When everything is reduced to movement, effort, and teamwork, clarity returns.
That experience followed me into my work in security.
Security programs, like people, tend to accumulate unnecessary weight. Layers of tools, of process, and of fear driven decisions. Eventually the program becomes heavy in all the wrong ways.
That GORUCK Challenge mindset we all absorbed that night was the exact opposite. Focus on the objective, carry the weight that matters, and help the team move forward.
Keep going even when things get uncomfortable.
Years later, when I started sending members of my own teams to take the Challenge, I was not doing it for fitness. That part was just a side effect. I wanted them to experience the same shift in perspective.
During the Challenge you learn quickly that individual performance matters far less than collective progress. Someone is always stronger at one moment and weaker at another. The team adjusts. The weight gets redistributed. The objective remains the same.
That mentality translates directly into security work. Incidents do not care about job titles. Attackers do not care about organizational charts. When something breaks, the team either moves together or it fails together.
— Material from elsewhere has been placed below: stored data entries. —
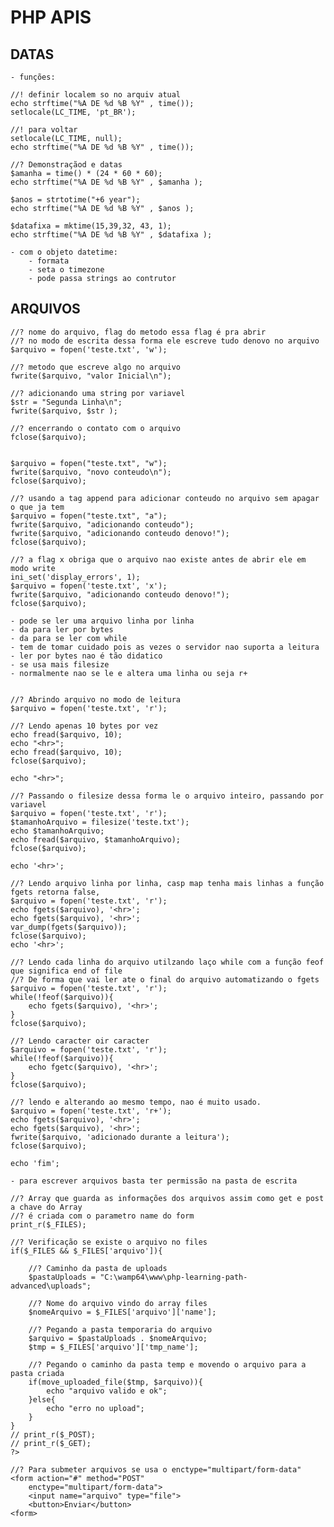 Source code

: # PHP APIS

## DATAS

    - funções:

    //! definir localem so no arquiv atual
    echo strftime("%A DE %d %B %Y" , time());
    setlocale(LC_TIME, 'pt_BR');

    //! para voltar
    setlocale(LC_TIME, null);
    echo strftime("%A DE %d %B %Y" , time());

    //? Demonstraçãod e datas
    $amanha = time() * (24 * 60 * 60);
    echo strftime("%A DE %d %B %Y" , $amanha );

    $anos = strtotime("+6 year");
    echo strftime("%A DE %d %B %Y" , $anos );

    $datafixa = mktime(15,39,32, 43, 1);
    echo strftime("%A DE %d %B %Y" , $datafixa );

    - com o objeto datetime:
        - formata
        - seta o timezone
        - pode passa strings ao contrutor

## ARQUIVOS

    //? nome do arquivo, flag do metodo essa flag é pra abrir 
    //? no modo de escrita dessa forma ele escreve tudo denovo no arquivo
    $arquivo = fopen('teste.txt', 'w');

    //? metodo que escreve algo no arquivo
    fwrite($arquivo, "valor Inicial\n");

    //? adicionando uma string por variavel
    $str = "Segunda Linha\n";
    fwrite($arquivo, $str );

    //? encerrando o contato com o arquivo
    fclose($arquivo);


    $arquivo = fopen("teste.txt", "w");
    fwrite($arquivo, "novo conteudo\n");
    fclose($arquivo);

    //? usando a tag append para adicionar conteudo no arquivo sem apagar o que ja tem
    $arquivo = fopen("teste.txt", "a");
    fwrite($arquivo, "adicionando conteudo");
    fwrite($arquivo, "adicionando conteudo denovo!");
    fclose($arquivo);

    //? a flag x obriga que o arquivo nao existe antes de abrir ele em modo write
    ini_set('display_errors', 1);
    $arquivo = fopen('teste.txt', 'x');
    fwrite($arquivo, "adicionando conteudo denovo!");
    fclose($arquivo);

    - pode se ler uma arquivo linha por linha
    - da para ler por bytes
    - da para se ler com while
    - tem de tomar cuidado pois as vezes o servidor nao suporta a leitura
    - ler por bytes nao é tão didatico
    - se usa mais filesize
    - normalmente nao se le e altera uma linha ou seja r+


    //? Abrindo arquivo no modo de leitura
    $arquivo = fopen('teste.txt', 'r');

    //? Lendo apenas 10 bytes por vez
    echo fread($arquivo, 10);
    echo "<hr>";
    echo fread($arquivo, 10);
    fclose($arquivo);

    echo "<hr>";

    //? Passando o filesize dessa forma le o arquivo inteiro, passando por variavel
    $arquivo = fopen('teste.txt', 'r');
    $tamanhoArquivo = filesize('teste.txt');
    echo $tamanhoArquivo;
    echo fread($arquivo, $tamanhoArquivo);
    fclose($arquivo);

    echo '<hr>';

    //? Lendo arquivo linha por linha, casp map tenha mais linhas a função fgets retorna false,
    $arquivo = fopen('teste.txt', 'r');
    echo fgets($arquivo), '<hr>';
    echo fgets($arquivo), '<hr>';
    var_dump(fgets($arquivo));
    fclose($arquivo);
    echo '<hr>';

    //? Lendo cada linha do arquivo utilzando laço while com a função feof que significa end of file
    //? De forma que vai ler ate o final do arquivo automatizando o fgets
    $arquivo = fopen('teste.txt', 'r');
    while(!feof($arquivo)){
        echo fgets($arquivo), '<hr>';
    }
    fclose($arquivo);

    //? Lendo caracter oir caracter
    $arquivo = fopen('teste.txt', 'r');
    while(!feof($arquivo)){
        echo fgetc($arquivo), '<hr>';
    }
    fclose($arquivo);

    //? lendo e alterando ao mesmo tempo, nao é muito usado.
    $arquivo = fopen('teste.txt', 'r+');
    echo fgets($arquivo), '<hr>';
    echo fgets($arquivo), '<hr>';
    fwrite($arquivo, 'adicionado durante a leitura');
    fclose($arquivo);

    echo 'fim';

    - para escrever arquivos basta ter permissão na pasta de escrita

    //? Array que guarda as informações dos arquivos assim como get e post a chave do Array
    //? é criada com o parametro name do form
    print_r($_FILES);

    //? Verificação se existe o arquivo no files
    if($_FILES && $_FILES['arquivo']){

        //? Caminho da pasta de uploads
        $pastaUploads = "C:\wamp64\www\php-learning-path-advanced\uploads";

        //? Nome do arquivo vindo do array files
        $nomeArquivo = $_FILES['arquivo']['name'];

        //? Pegando a pasta temporaria do arquivo
        $arquivo = $pastaUploads . $nomeArquivo;
        $tmp = $_FILES['arquivo']['tmp_name'];

        //? Pegando o caminho da pasta temp e movendo o arquivo para a pasta criada
        if(move_uploaded_file($tmp, $arquivo)){
            echo "arquivo valido e ok";
        }else{
            echo "erro no upload";
        }
    }
    // print_r($_POST);
    // print_r($_GET);
    ?>

    //? Para submeter arquivos se usa o enctype="multipart/form-data"
    <form action="#" method="POST"
        enctype="multipart/form-data">
        <input name="arquivo" type="file">
        <button>Enviar</button>
    <form>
People who went through the Challenge came back different. Harder in some ways, calmer in others. Less likely to panic when something looked messy. More willing to carry extra load when someone else was struggling.
And maybe most importantly, they learned that forward progress matters more than perfect conditions.
That mentality became part of how I approached leadership in security: set clear objectives, reduce noise, keep the team moving, and solve the problem in front of you.
Over time this thinking naturally aligned with what I now call Security Brutalism.
Security Brutalism is a return to the structural integrity of security programs. It strips away decorative complexity and theater, and focuses on the load bearing elements that actually matter. Fundamentals like identity control, data protection, attack surface discipline, and real monitoring and response.
In many ways, Security Brutalism mirrors the lessons of that long night with a ruck full of bricks. You do not carry unnecessary weight. You do not rely on illusions of progress. You focus on the fundamentals that allow the system to endure stress.
The modern security industry often rewards noise, dashboards, more tools, more noise. The appearance of control. But when things actually break, when attackers push hard against the system, most of that noise disappears quickly, and controls fail.
What remains are the fundamentals done right. The team that trained and prepared. The discipline to continue and the willingness to keep moving when the situation gets uncomfortable.
Fifteen years later, I still think about that Challenge. Not because of the miles or the bricks, but because of the clarity it forced.
Jason leading a group of exhausted people through a city at night with almost no instructions may seem like a strange training exercise, but the lesson was simple and durable: carry the weight that matters, help the team, and keep moving forward.